Let me close with the question: how should we, as scholars, discuss God? We should certainly discuss the role of the first cause in maintaining a fixed quantity of motion in Cartesian physics, say, or the role of Aristotle’s Unmoved Mover in maintaining the orbit of the celestial spheres. But we should be doing this in the same terms, with the same critical attitude, in which we might discuss the role of the Tjurunga in Australian aboriginal theories of conception and childbirth. (The Tjurunga is a ritual object of central importance in aboriginal life. It is a wooden tool that, when spun around rapidly in the air, makes a humming noise. It is the most sacred object in a clan; it gives the clan its being, and it, as opposed to intercourse with aboriginal men, is what is held to be responsible for aboriginal babies.) The theory is false, yes, but that is beside the point. Scholars of the human sciences are not supposed to be trying to figure out how well human conceptualizations of their world match up with that world. Leave that to the laboratories. We want to know what it is human minds are capable of, and where the limits of human thought and imagination lie. One of the things human imagination is capable of coming up with is God. This makes God interesting, but not exceptionally so. What is more interesting is the way in which God, or ancestors, or Tjurungas, fit into the sociocosmic scheme that gives meaning and order to the thoughts and actions of a culture-bound individual. Ontotheology is for the most part a side-show of religion, and the sophisticated student of religion will treat it as such.

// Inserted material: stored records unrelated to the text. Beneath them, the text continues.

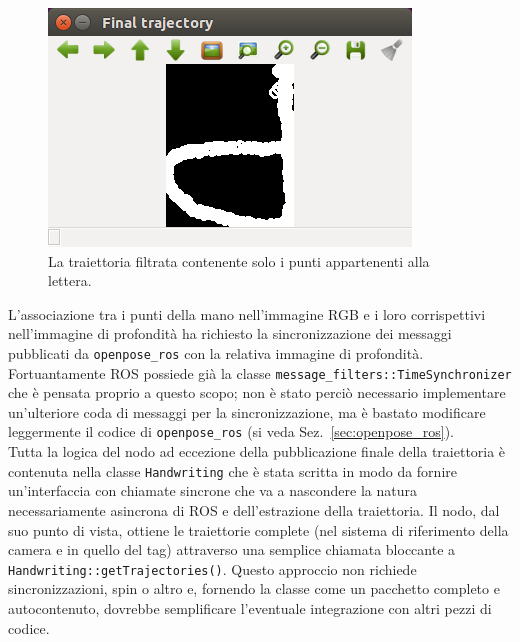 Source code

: \documentclass[10pt,twocolumn]{article}
\newcommand{\Sec}[1]{Sez.~\ref{#1}}
\begin{document}
  \begin{figure}[h]
    \centering
    \includegraphics[width=\linewidth]{immagini/final_trajectory.png}
    \caption{La traiettoria filtrata contenente solo i punti appartenenti alla lettera.}
    \label{f:final_trajectory}
  \end{figure}

  L'associazione tra i punti della mano nell'immagine RGB e i loro corrispettivi
  nell'immagine di profondità ha richiesto la sincronizzazione dei messaggi
  pubblicati da \verb|openpose_ros| con la relativa immagine di profondità.
  Fortuantamente ROS possiede già la classe
  \verb|message_filters::TimeSynchronizer| che è pensata proprio a questo scopo;
  non è stato perciò necessario implementare un'ulteriore coda di messaggi per
  la sincronizzazione, ma è bastato modificare leggermente il codice di
  \verb|openpose_ros| (si veda \Sec{sec:openpose_ros}). \\
  Tutta la logica del nodo ad eccezione della pubblicazione finale della
  traiettoria è contenuta nella classe \verb|Handwriting| che è stata scritta in
  modo da fornire un'interfaccia con chiamate sincrone che va a nascondere la
  natura necessariamente asincrona di ROS e dell'estrazione della traiettoria.
  Il nodo, dal suo punto di vista, ottiene le traiettorie complete (nel sistema
  di riferimento della camera e in quello del tag) attraverso una semplice
  chiamata bloccante a \verb|Handwriting::getTrajectories()|. Questo approccio
  non richiede sincronizzazioni, spin o altro e, fornendo la classe come un
  pacchetto completo e autocontenuto, dovrebbe semplificare l'eventuale
  integrazione con altri pezzi di codice.
\end{document}
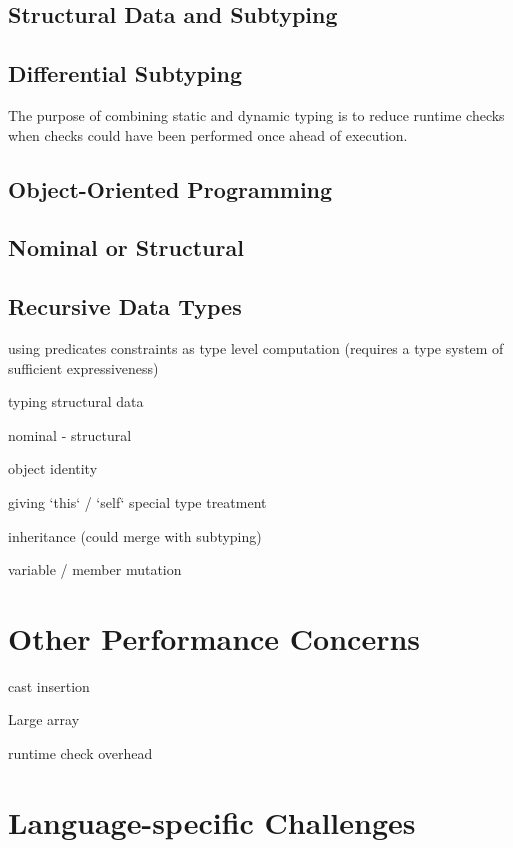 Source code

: \subsection{Structural Data and Subtyping}

\subsection{Differential Subtyping}

The purpose of combining static and dynamic typing is to reduce
runtime checks when checks could have been performed once ahead of execution.

\subsection{Object-Oriented Programming}

\subsection{Nominal or Structural}

\subsection{Recursive Data Types}

using predicates
constraints as type level computation (requires a type system of sufficient expressiveness)

typing structural data

nominal
- structural

object identity

giving `this` / `self` special type treatment

inheritance (could merge with subtyping)

variable / member mutation

\section{Other Performance Concerns}

cast insertion

Large array

runtime check overhead

\section{Language-specific Challenges}

\renewcommand{\thechapter}{4}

Whether God exists is, again, not a question I am prepared to discuss. While I in fact think that the probability that Abrahamic monotheism has got it uniquely right is about as high as the probability that Tjurungas can impregnate Australian women at a distance, I do not think, in contrast with Dawkins, that religion itself is stupid and childish. I think it is of supreme interest for anyone who believes with Alexander Pope that one should “seek not God to scan,” but that “the proper study of mankind is man;” I think it includes the worldviews of Jerry Falwell and Richard Dawkins alike; and I think it is high time we stop taking sides and instead we seek to study religious beliefs in the way Durkheim imagined we could: with no interest whatsoever in either believing them, or judging them.